Pourquoi Malek Jaziri, le meilleur joueur de tennis tunisien, a-t-il dû, au début de ce mois, refuser d’affronter, lors d’un quart de finale du pas très fameux tournoi de Tachkent, son camarade de club, partenaire de double et ami, l’Israélien Amir Weintraub ?C’est l’une des rares questions auxquelles ne répond pas l’encyclopédique Histoire des relations entre juifs et musulmans des origines à jours, qui vient de paraître aux éditions Albin Michel, même si elle fournit les clés pour comprendre comment, en quatorze siècles, des communautés qui furent si proches ont divergé au point de ne pas, selon la fédération tunisienne de tennis, pouvoir partager un court de tennis officiel.
Les éditeurs de ce projet titanesque « né de la constatation d’une triple nécessité : scientifique, politique et pédagogique » estiment que « la longue durée historique, élaborée sur la base des sciences humaines et dans un esprit d’interdisciplinarité, est la seule à même d’éclairer les vicissitudes du temps présent et de contrer les représentations globalement négatives de l’autre ».
L’envergure scientifique de cet ouvrage, marquée par le caractère international de la centaine de chercheurs qui y ont collaboré et le fait qu’il paraisse simultanément en langue anglaise aux prestigieuses Presses universitaires de Princeton, assume en effet son inscription dans un contexte politique où la relation entre juifs et musulmans « a été jusqu’ici sous-estimée du fait des différents conflits israélo-arabes ». L’intention du livre est donc « de donner la chance au laboratoire du chercheur de féconder le sens commun du citoyen. Alors chacun sera en mesure d’établir le bilan du contentieux en fabriquant le compromis qui l’aidera à tracer les voies de la réconciliation (sans forcément occulter la part de l’inconciliable) ».

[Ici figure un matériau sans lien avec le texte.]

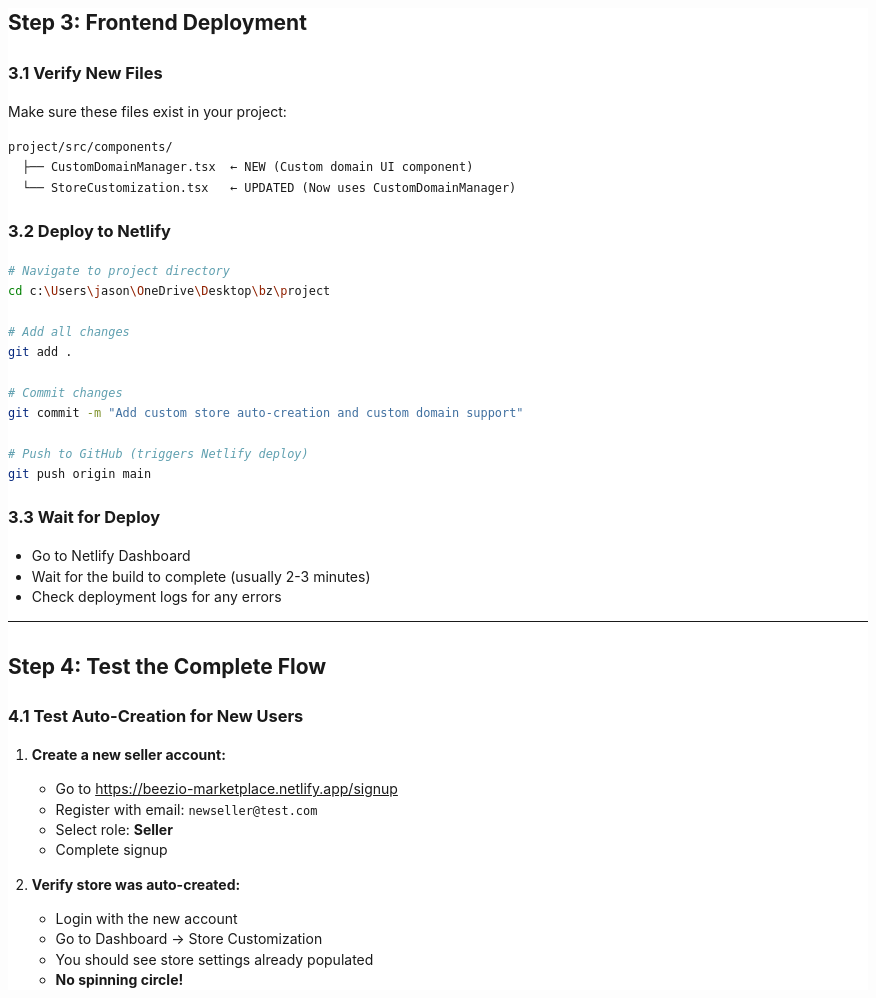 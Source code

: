 
## Step 3: Frontend Deployment

### 3.1 Verify New Files

Make sure these files exist in your project:

```
project/src/components/
  ├── CustomDomainManager.tsx  ← NEW (Custom domain UI component)
  └── StoreCustomization.tsx   ← UPDATED (Now uses CustomDomainManager)
```

### 3.2 Deploy to Netlify

```bash
# Navigate to project directory
cd c:\Users\jason\OneDrive\Desktop\bz\project

# Add all changes
git add .

# Commit changes
git commit -m "Add custom store auto-creation and custom domain support"

# Push to GitHub (triggers Netlify deploy)
git push origin main
```

### 3.3 Wait for Deploy

- Go to Netlify Dashboard
- Wait for the build to complete (usually 2-3 minutes)
- Check deployment logs for any errors

---

## Step 4: Test the Complete Flow

### 4.1 Test Auto-Creation for New Users

1. **Create a new seller account:**
   - Go to https://beezio-marketplace.netlify.app/signup
   - Register with email: `newseller@test.com`
   - Select role: **Seller**
   - Complete signup

2. **Verify store was auto-created:**
   - Login with the new account
   - Go to Dashboard → Store Customization
   - You should see store settings already populated
   - **No spinning circle!**

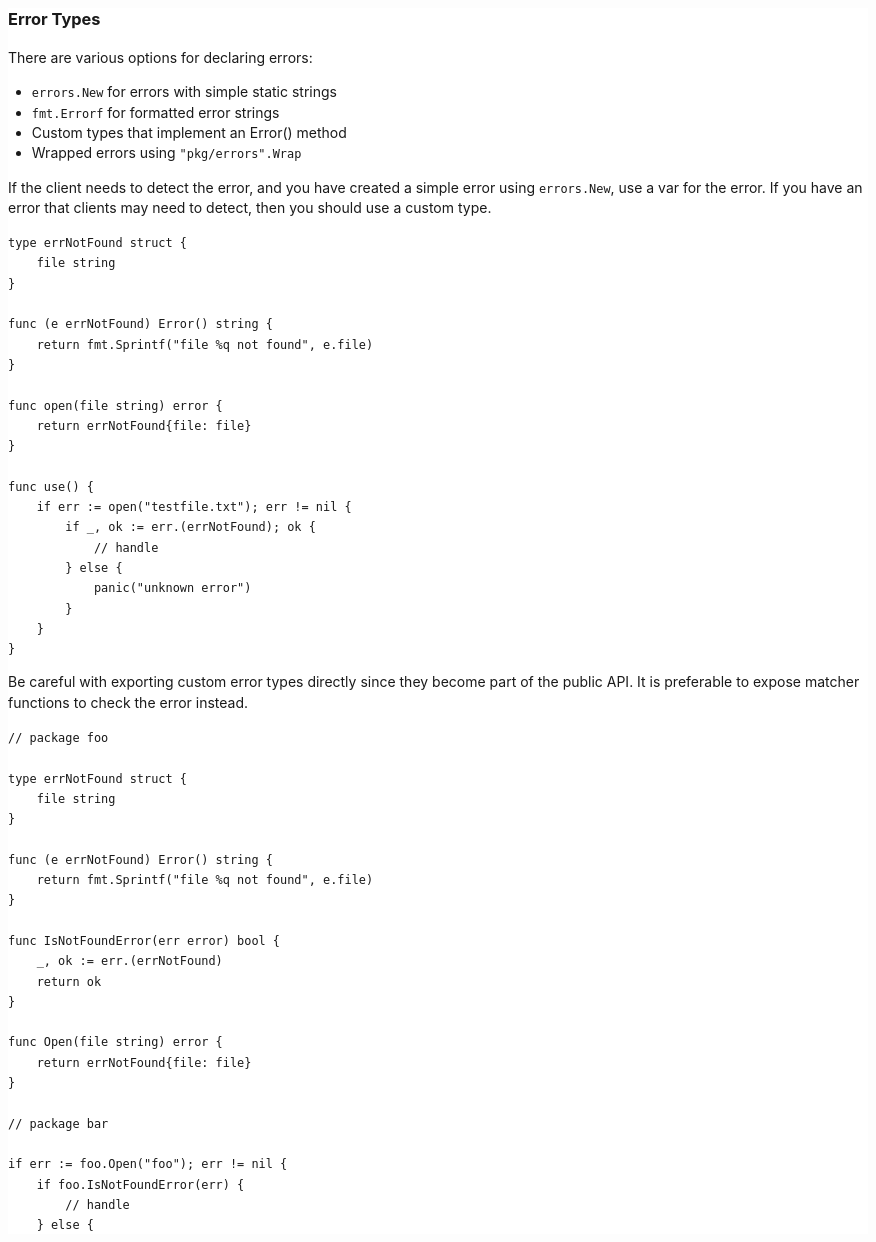 ### Error Types

There are various options for declaring errors:
- `errors.New` for errors with simple static strings
- `fmt.Errorf` for formatted error strings
- Custom types that implement an Error() method
- Wrapped errors using `"pkg/errors".Wrap`

If the client needs to detect the error, and you have created a simple error using `errors.New`, use a var for the error.
If you have an error that clients may need to detect, then you should use a custom type.

```
type errNotFound struct {
    file string
}

func (e errNotFound) Error() string {
    return fmt.Sprintf("file %q not found", e.file)
}

func open(file string) error {
    return errNotFound{file: file}
}

func use() {
    if err := open("testfile.txt"); err != nil {
        if _, ok := err.(errNotFound); ok {
            // handle
        } else {
            panic("unknown error")
        }
    }
}

```

Be careful with exporting custom error types directly since they become part of the public API. It is preferable to expose matcher functions to check the error instead.

```
// package foo

type errNotFound struct {
    file string
}

func (e errNotFound) Error() string {
    return fmt.Sprintf("file %q not found", e.file)
}

func IsNotFoundError(err error) bool {
    _, ok := err.(errNotFound)
    return ok
}

func Open(file string) error {
    return errNotFound{file: file}
}

// package bar

if err := foo.Open("foo"); err != nil {
    if foo.IsNotFoundError(err) {
        // handle
    } else {
``` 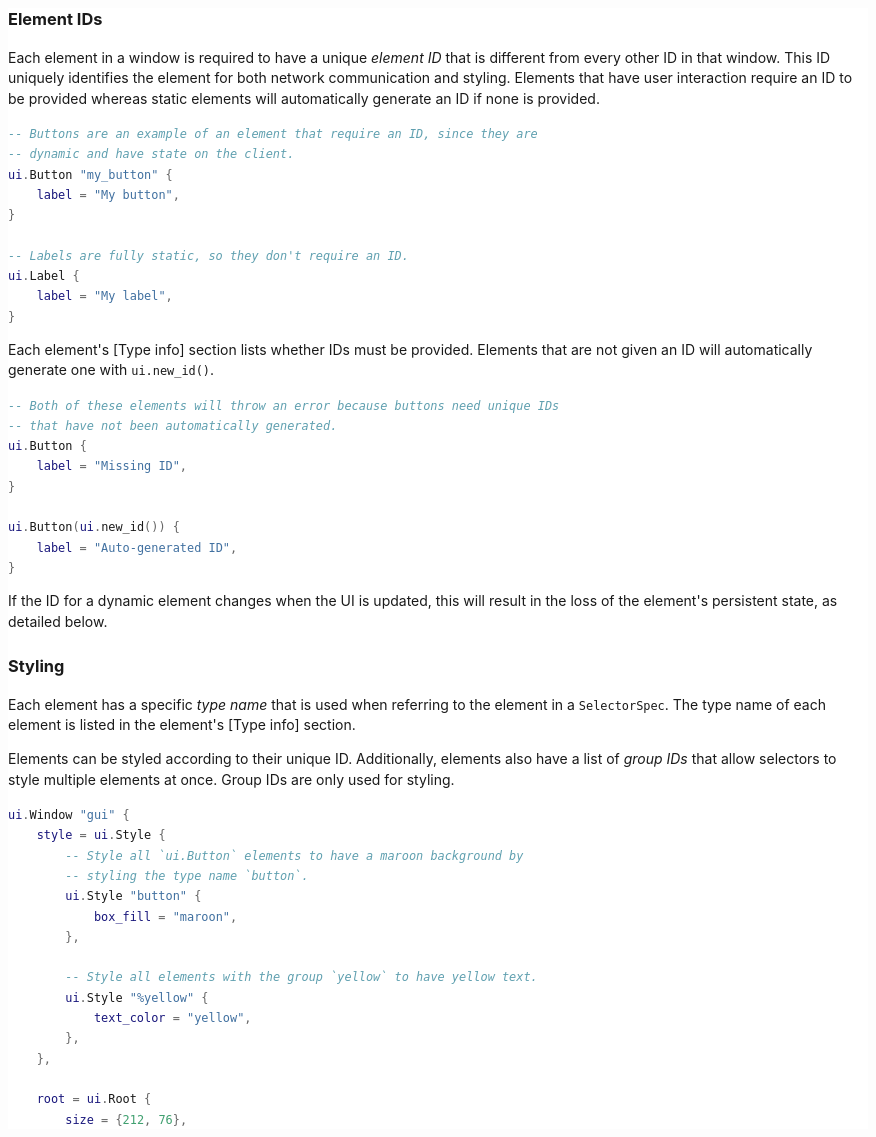 ### Element IDs

Each element in a window is required to have a unique _element ID_ that is
different from every other ID in that window. This ID uniquely identifies the
element for both network communication and styling. Elements that have user
interaction require an ID to be provided whereas static elements will
automatically generate an ID if none is provided.

```lua
-- Buttons are an example of an element that require an ID, since they are
-- dynamic and have state on the client.
ui.Button "my_button" {
    label = "My button",
}

-- Labels are fully static, so they don't require an ID.
ui.Label {
    label = "My label",
}
```

Each element's [Type info] section lists whether IDs must be provided. Elements
that are not given an ID will automatically generate one with `ui.new_id()`.

```lua
-- Both of these elements will throw an error because buttons need unique IDs
-- that have not been automatically generated.
ui.Button {
    label = "Missing ID",
}

ui.Button(ui.new_id()) {
    label = "Auto-generated ID",
}
```

If the ID for a dynamic element changes when the UI is updated, this will
result in the loss of the element's persistent state, as detailed below.

### Styling

Each element has a specific _type name_ that is used when referring to the
element in a `SelectorSpec`. The type name of each element is listed in the
element's [Type info] section.

Elements can be styled according to their unique ID. Additionally, elements
also have a list of _group IDs_ that allow selectors to style multiple elements
at once. Group IDs are only used for styling.

```lua
ui.Window "gui" {
    style = ui.Style {
        -- Style all `ui.Button` elements to have a maroon background by
        -- styling the type name `button`.
        ui.Style "button" {
            box_fill = "maroon",
        },

        -- Style all elements with the group `yellow` to have yellow text.
        ui.Style "%yellow" {
            text_color = "yellow",
        },
    },

    root = ui.Root {
        size = {212, 76},

``` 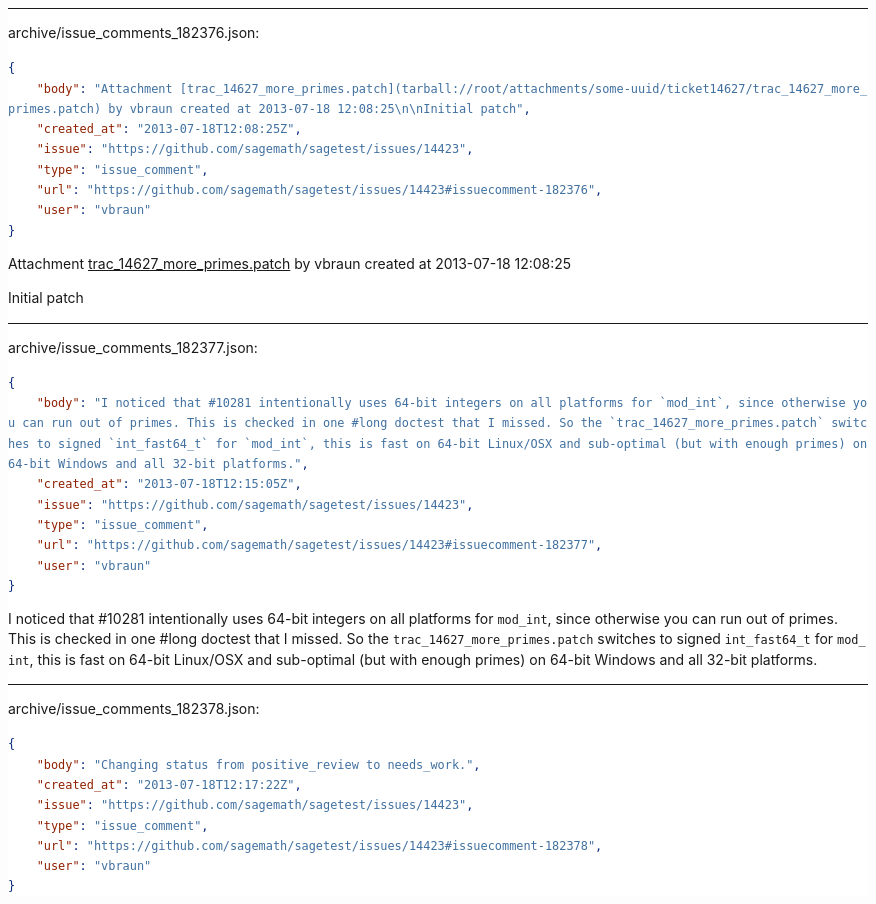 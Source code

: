
---

archive/issue_comments_182376.json:
```json
{
    "body": "Attachment [trac_14627_more_primes.patch](tarball://root/attachments/some-uuid/ticket14627/trac_14627_more_primes.patch) by vbraun created at 2013-07-18 12:08:25\n\nInitial patch",
    "created_at": "2013-07-18T12:08:25Z",
    "issue": "https://github.com/sagemath/sagetest/issues/14423",
    "type": "issue_comment",
    "url": "https://github.com/sagemath/sagetest/issues/14423#issuecomment-182376",
    "user": "vbraun"
}
```

Attachment [trac_14627_more_primes.patch](tarball://root/attachments/some-uuid/ticket14627/trac_14627_more_primes.patch) by vbraun created at 2013-07-18 12:08:25

Initial patch



---

archive/issue_comments_182377.json:
```json
{
    "body": "I noticed that #10281 intentionally uses 64-bit integers on all platforms for `mod_int`, since otherwise you can run out of primes. This is checked in one #long doctest that I missed. So the `trac_14627_more_primes.patch` switches to signed `int_fast64_t` for `mod_int`, this is fast on 64-bit Linux/OSX and sub-optimal (but with enough primes) on 64-bit Windows and all 32-bit platforms.",
    "created_at": "2013-07-18T12:15:05Z",
    "issue": "https://github.com/sagemath/sagetest/issues/14423",
    "type": "issue_comment",
    "url": "https://github.com/sagemath/sagetest/issues/14423#issuecomment-182377",
    "user": "vbraun"
}
```

I noticed that #10281 intentionally uses 64-bit integers on all platforms for `mod_int`, since otherwise you can run out of primes. This is checked in one #long doctest that I missed. So the `trac_14627_more_primes.patch` switches to signed `int_fast64_t` for `mod_int`, this is fast on 64-bit Linux/OSX and sub-optimal (but with enough primes) on 64-bit Windows and all 32-bit platforms.



---

archive/issue_comments_182378.json:
```json
{
    "body": "Changing status from positive_review to needs_work.",
    "created_at": "2013-07-18T12:17:22Z",
    "issue": "https://github.com/sagemath/sagetest/issues/14423",
    "type": "issue_comment",
    "url": "https://github.com/sagemath/sagetest/issues/14423#issuecomment-182378",
    "user": "vbraun"
}
```
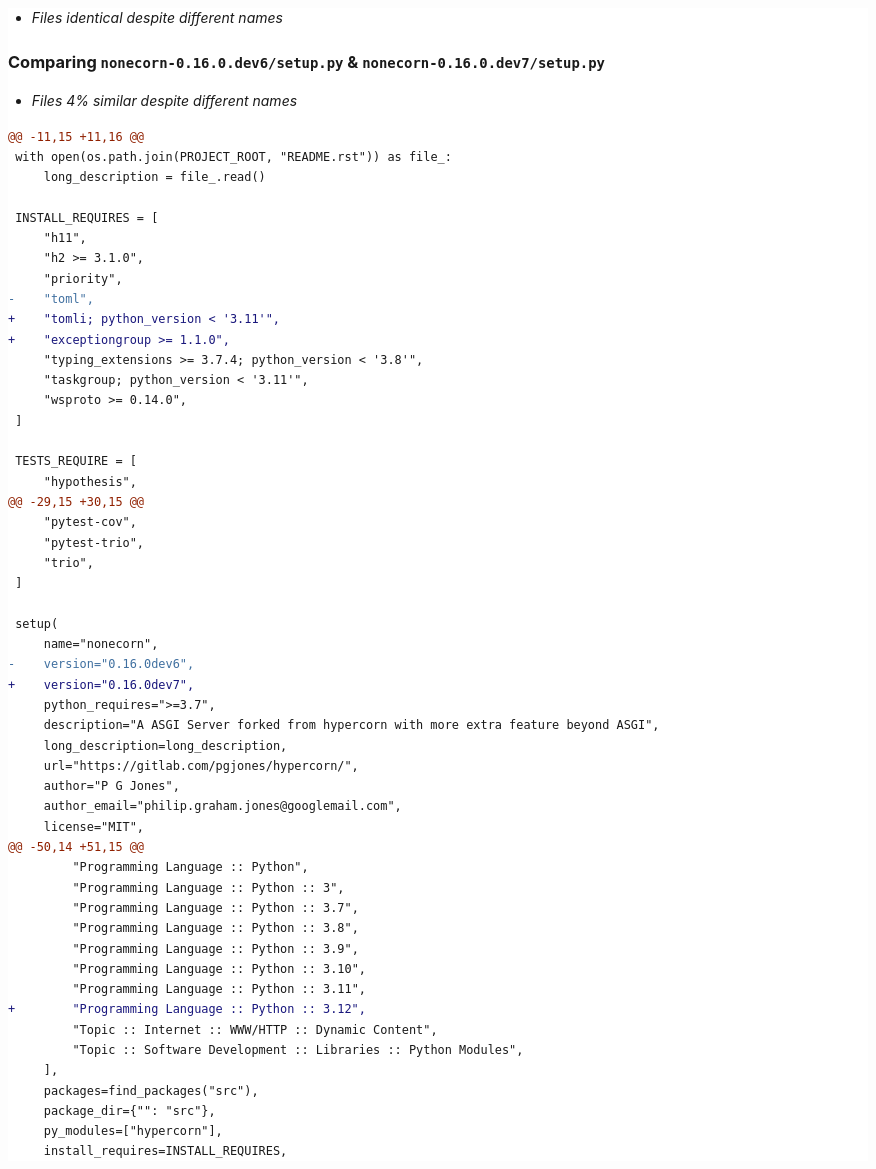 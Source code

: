  * *Files identical despite different names*

### Comparing `nonecorn-0.16.0.dev6/setup.py` & `nonecorn-0.16.0.dev7/setup.py`

 * *Files 4% similar despite different names*

```diff
@@ -11,15 +11,16 @@
 with open(os.path.join(PROJECT_ROOT, "README.rst")) as file_:
     long_description = file_.read()
 
 INSTALL_REQUIRES = [
     "h11",
     "h2 >= 3.1.0",
     "priority",
-    "toml",
+    "tomli; python_version < '3.11'",
+    "exceptiongroup >= 1.1.0",
     "typing_extensions >= 3.7.4; python_version < '3.8'",
     "taskgroup; python_version < '3.11'",
     "wsproto >= 0.14.0",
 ]
 
 TESTS_REQUIRE = [
     "hypothesis",
@@ -29,15 +30,15 @@
     "pytest-cov",
     "pytest-trio",
     "trio",
 ]
 
 setup(
     name="nonecorn",
-    version="0.16.0dev6",
+    version="0.16.0dev7",
     python_requires=">=3.7",
     description="A ASGI Server forked from hypercorn with more extra feature beyond ASGI",
     long_description=long_description,
     url="https://gitlab.com/pgjones/hypercorn/",
     author="P G Jones",
     author_email="philip.graham.jones@googlemail.com",
     license="MIT",
@@ -50,14 +51,15 @@
         "Programming Language :: Python",
         "Programming Language :: Python :: 3",
         "Programming Language :: Python :: 3.7",
         "Programming Language :: Python :: 3.8",
         "Programming Language :: Python :: 3.9",
         "Programming Language :: Python :: 3.10",
         "Programming Language :: Python :: 3.11",
+        "Programming Language :: Python :: 3.12",
         "Topic :: Internet :: WWW/HTTP :: Dynamic Content",
         "Topic :: Software Development :: Libraries :: Python Modules",
     ],
     packages=find_packages("src"),
     package_dir={"": "src"},
     py_modules=["hypercorn"],
     install_requires=INSTALL_REQUIRES,
```
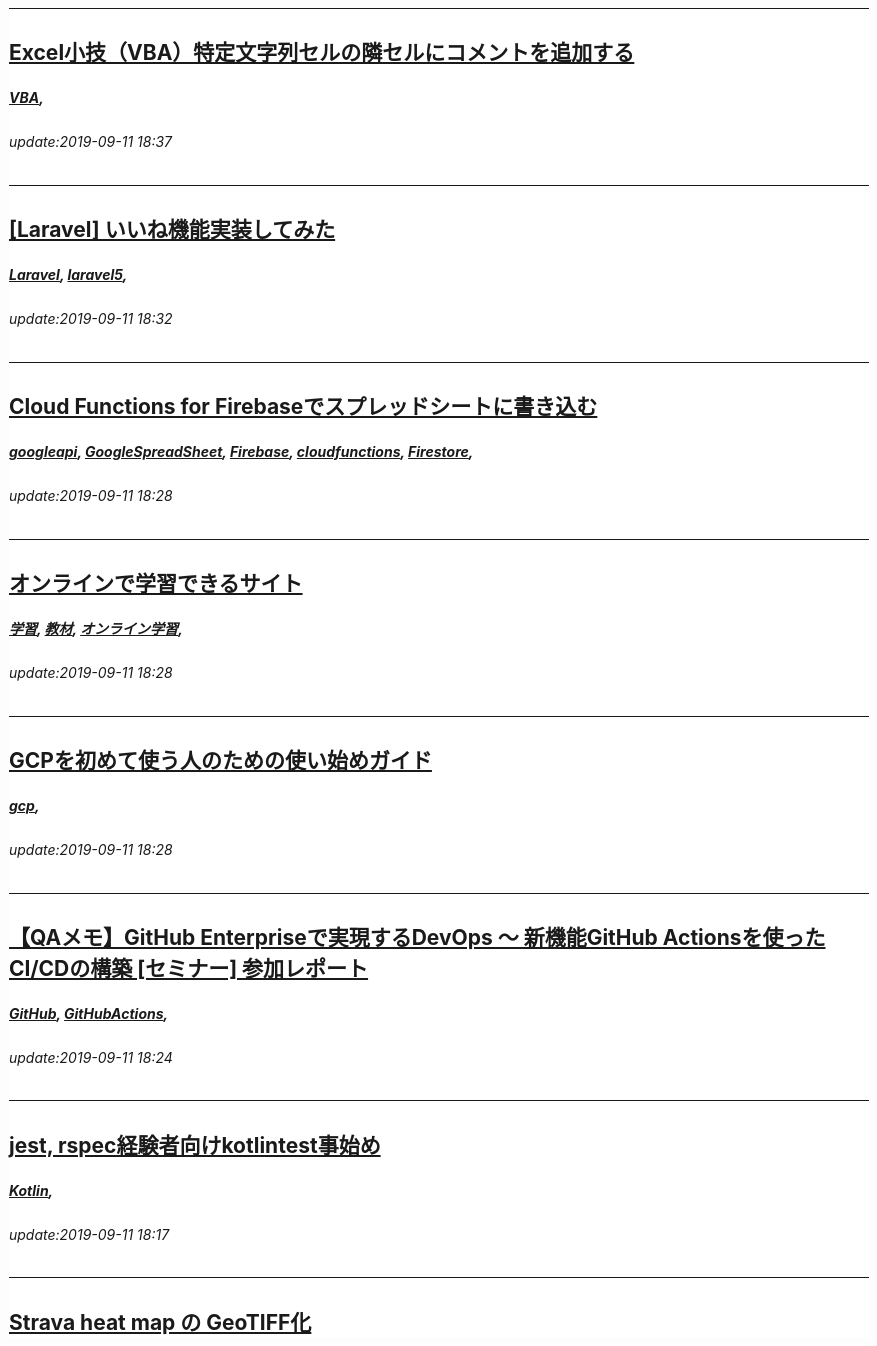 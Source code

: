 
---
## [Excel小技（VBA）特定文字列セルの隣セルにコメントを追加する](https://qiita.com/tjwpretty/items/6f5c8cbbba084c75ed3b)
##### [VBA](https://qiita.com/tags/VBA), 
###### update:2019-09-11 18:37
---
## [[Laravel] いいね機能実装してみた](https://qiita.com/ProgramingDai/items/67a48e31d50899c6543f)
##### [Laravel](https://qiita.com/tags/Laravel), [laravel5](https://qiita.com/tags/laravel5), 
###### update:2019-09-11 18:32
---
## [Cloud Functions for Firebaseでスプレッドシートに書き込む](https://qiita.com/m_norii/items/63cc8f5eb91a3fc5505f)
##### [googleapi](https://qiita.com/tags/googleapi), [GoogleSpreadSheet](https://qiita.com/tags/GoogleSpreadSheet), [Firebase](https://qiita.com/tags/Firebase), [cloudfunctions](https://qiita.com/tags/cloudfunctions), [Firestore](https://qiita.com/tags/Firestore), 
###### update:2019-09-11 18:28
---
## [オンラインで学習できるサイト](https://qiita.com/matsuda-hiroki/items/1b708d6491b4df30b659)
##### [学習](https://qiita.com/tags/学習), [教材](https://qiita.com/tags/教材), [オンライン学習](https://qiita.com/tags/オンライン学習), 
###### update:2019-09-11 18:28
---
## [GCPを初めて使う人のための使い始めガイド](https://qiita.com/michi_h/items/349b9ea442ce2184fa5e)
##### [gcp](https://qiita.com/tags/gcp), 
###### update:2019-09-11 18:28
---
## [【QAメモ】GitHub Enterpriseで実現するDevOps 〜 新機能GitHub Actionsを使ったCI/CDの構築 [セミナー] 参加レポート](https://qiita.com/gkzz/items/8de0dc9c16cd85cc24c3)
##### [GitHub](https://qiita.com/tags/GitHub), [GitHubActions](https://qiita.com/tags/GitHubActions), 
###### update:2019-09-11 18:24
---
## [jest, rspec経験者向けkotlintest事始め](https://qiita.com/hiko1129/items/d13a62bd08a32cfc66ee)
##### [Kotlin](https://qiita.com/tags/Kotlin), 
###### update:2019-09-11 18:17
---
## [Strava heat map の GeoTIFF化](https://qiita.com/Tomonobu3110/items/5b2972c666ba8d043faf)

Parce que cette histoire est écrite « à l’heure même où ces relations se sont taries », elle se pense comme un lieu de réparation d’une « négligence ». Au point que les auteurs estiment qu’en « lisant cette somme encyclopédique, tout juif pourra se mettre à la place du musulman et tout musulman à la place du juif ». L’ambition est en effet de poser les bases d’une « éthique de la substitution », afin de lutter contre « l’insensibilité des uns à la détresse des autres » qui a marqué les dernières décennies.
C’est la force de ce projet que son ampleur scientifique et son urgence politique n’empêchent pas d’accueillir un registre plus intime, parce que ce récit des proximités et des éloignements, des rapprochements et des combats, des représentations haineuses ou des admirations, ne se loge pas seulement dans des controverses théologiques ou des affrontements géopolitiques, mais aussi dans le monde sensible du quotidien, de la nourriture, de la prière ou du commerce.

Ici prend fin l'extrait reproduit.